What are your plans for the ridge?
Is it going to be vented?

I think you will like applying this type of roof, it is a nice change of pace…


#11

I am curious, I bid a cedar job a month ago or so and I was told that there was a cedar shake/shingle shortage.
Last year 18" tapersawn shakes were $270/sq, this year they were quoting $480…
I think that this is temporary, but…
I realize you are using a different shingle than I am speaking of, but the cost for shakes/shingles is comparable across the board.
How much were you quoted per square for your cedar shingles?


#12

Don’t forget, Axiom… you may need to convert Euros to Dollars.

Yeah, baby!


#13

They are about the same nowadays aren’t they? :frowning:

That existing roof still looks pretty good…


#14

Axiom, the person we are doing the job for is supplying the material needed and just wants a straight rip off and renew job to the roof, ran the copper strip idea by them, the cedar breather, but they said not to worry about it and not worried about any vents either, we have said our part on it and it’s their money after all so…

Price they paid for the shingles was £45 + VAT @ 17.5% per bundle, 2.8 m2 in a bundle.
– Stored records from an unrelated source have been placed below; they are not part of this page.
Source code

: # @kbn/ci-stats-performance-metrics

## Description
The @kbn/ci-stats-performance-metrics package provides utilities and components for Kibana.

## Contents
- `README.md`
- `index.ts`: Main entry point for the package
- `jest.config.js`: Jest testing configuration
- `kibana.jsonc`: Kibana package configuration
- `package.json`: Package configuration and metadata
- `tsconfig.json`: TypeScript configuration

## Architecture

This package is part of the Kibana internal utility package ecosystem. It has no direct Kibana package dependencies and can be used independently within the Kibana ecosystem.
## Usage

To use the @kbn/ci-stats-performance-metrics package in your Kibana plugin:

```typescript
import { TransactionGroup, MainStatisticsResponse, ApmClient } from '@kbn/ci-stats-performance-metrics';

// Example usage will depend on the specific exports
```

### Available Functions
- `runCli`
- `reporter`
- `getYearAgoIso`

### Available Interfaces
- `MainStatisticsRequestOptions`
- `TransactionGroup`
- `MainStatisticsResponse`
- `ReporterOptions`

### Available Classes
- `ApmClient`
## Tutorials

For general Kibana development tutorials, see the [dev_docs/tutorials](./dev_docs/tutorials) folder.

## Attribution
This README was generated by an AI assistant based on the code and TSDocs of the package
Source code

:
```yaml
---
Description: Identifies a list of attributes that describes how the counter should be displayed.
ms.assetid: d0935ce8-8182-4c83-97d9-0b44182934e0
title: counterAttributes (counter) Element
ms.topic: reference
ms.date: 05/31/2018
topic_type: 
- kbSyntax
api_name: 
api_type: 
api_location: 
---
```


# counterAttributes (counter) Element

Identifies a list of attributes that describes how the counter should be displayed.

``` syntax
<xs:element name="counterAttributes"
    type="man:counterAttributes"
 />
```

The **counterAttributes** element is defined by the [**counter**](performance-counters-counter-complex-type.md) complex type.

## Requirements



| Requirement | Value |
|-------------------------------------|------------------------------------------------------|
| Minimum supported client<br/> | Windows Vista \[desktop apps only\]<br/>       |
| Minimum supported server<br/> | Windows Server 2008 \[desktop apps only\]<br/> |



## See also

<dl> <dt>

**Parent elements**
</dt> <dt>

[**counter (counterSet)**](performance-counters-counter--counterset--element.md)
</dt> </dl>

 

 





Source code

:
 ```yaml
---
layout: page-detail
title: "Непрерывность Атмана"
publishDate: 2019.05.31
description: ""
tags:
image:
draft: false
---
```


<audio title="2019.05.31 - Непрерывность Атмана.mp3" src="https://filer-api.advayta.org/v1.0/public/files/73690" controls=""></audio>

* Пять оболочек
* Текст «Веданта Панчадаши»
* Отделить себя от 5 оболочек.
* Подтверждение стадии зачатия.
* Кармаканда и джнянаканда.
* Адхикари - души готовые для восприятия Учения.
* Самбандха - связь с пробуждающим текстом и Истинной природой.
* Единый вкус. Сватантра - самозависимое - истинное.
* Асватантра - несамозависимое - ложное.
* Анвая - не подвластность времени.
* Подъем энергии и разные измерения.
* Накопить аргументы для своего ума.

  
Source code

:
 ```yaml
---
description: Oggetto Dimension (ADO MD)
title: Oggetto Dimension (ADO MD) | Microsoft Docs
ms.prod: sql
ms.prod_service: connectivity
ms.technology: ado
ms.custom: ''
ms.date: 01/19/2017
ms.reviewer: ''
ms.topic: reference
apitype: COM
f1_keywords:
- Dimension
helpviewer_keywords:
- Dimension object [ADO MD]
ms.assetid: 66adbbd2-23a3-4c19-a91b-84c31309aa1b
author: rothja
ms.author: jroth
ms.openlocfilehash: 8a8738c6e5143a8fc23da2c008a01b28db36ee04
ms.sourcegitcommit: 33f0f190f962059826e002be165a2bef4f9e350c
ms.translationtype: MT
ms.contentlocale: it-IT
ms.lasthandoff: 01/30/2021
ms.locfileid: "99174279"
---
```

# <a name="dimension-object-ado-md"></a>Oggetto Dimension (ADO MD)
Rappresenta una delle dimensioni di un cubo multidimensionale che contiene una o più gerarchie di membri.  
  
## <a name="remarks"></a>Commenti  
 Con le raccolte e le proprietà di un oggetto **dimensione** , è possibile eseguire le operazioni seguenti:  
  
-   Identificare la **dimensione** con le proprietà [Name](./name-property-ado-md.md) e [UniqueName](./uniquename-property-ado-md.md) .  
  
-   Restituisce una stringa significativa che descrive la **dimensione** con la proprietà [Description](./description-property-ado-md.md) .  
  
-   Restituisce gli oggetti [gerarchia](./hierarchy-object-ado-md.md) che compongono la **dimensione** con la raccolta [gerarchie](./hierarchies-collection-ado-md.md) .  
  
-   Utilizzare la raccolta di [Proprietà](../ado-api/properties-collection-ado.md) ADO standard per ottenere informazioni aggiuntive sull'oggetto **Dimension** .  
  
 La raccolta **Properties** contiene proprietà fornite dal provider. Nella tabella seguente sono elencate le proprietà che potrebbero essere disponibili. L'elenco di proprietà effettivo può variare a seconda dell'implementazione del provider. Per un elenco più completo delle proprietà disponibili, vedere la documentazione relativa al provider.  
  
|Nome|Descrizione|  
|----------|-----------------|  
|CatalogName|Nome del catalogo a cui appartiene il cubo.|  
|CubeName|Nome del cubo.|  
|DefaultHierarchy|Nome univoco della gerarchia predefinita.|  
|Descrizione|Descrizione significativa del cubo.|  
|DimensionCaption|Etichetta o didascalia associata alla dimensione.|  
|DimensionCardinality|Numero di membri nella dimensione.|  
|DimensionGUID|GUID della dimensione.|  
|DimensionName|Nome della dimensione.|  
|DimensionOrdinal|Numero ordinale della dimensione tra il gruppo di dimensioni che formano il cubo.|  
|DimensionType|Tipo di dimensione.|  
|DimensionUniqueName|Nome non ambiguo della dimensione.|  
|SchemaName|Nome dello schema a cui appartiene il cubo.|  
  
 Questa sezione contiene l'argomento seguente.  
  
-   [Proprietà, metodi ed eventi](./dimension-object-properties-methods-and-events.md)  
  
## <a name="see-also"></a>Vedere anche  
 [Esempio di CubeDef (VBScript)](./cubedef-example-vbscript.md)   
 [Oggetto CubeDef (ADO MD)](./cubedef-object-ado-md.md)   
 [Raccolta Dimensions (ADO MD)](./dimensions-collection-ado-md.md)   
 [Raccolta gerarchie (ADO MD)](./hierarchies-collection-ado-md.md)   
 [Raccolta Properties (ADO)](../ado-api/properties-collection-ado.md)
That is pounds sterling, which is about two pounds to the dollar.

Hope to purchase a couple of the Paslode staplers to speed things up also.


#15

Ric, what y’all call a “VAT” (value added tax) is what we here in the States call a sales tax. I’ve never seen a state with more than 9% sales tax, but then again for some states that is ON TOP of an income tax.


#16

Sorry to be a pest.
Guys can one of you please tell me the best fasteners to get from this list.

Yip RHR, VAT is payable on almost bloody everything over here, I think we must be the most taxed nation in the world, petrol (gas) has just went up to £1.01 a litre, thats $2 your money a litre and I stay in a rea where the petrol is cheap. :x

Think I’ll buy a bike for work and keep myself fit into the bargain. :slight_smile:


#17

I would go with 2" stainless steel, I don’t see it on the list.


#18

Now I’m not a roofer, just a roofers wife but my hubby has done a few cedar roofs. This may be a good time saver and if not I’m sure these guys will tell you. You can use a 1 by 6 or whatever size works for your shingle to use as a guide for lining them up. It will make the shingling go a bit faster.


#19

BOSTITCH N55 IS A RING SHANK COIL NAILER WHICH WILL SHOOT SHAKE NAILS,STAINLESS STEEL IS BEST


#20

A pneumatic nail gun will split your shakes…
Either use a pneumatic stapler or hand nail.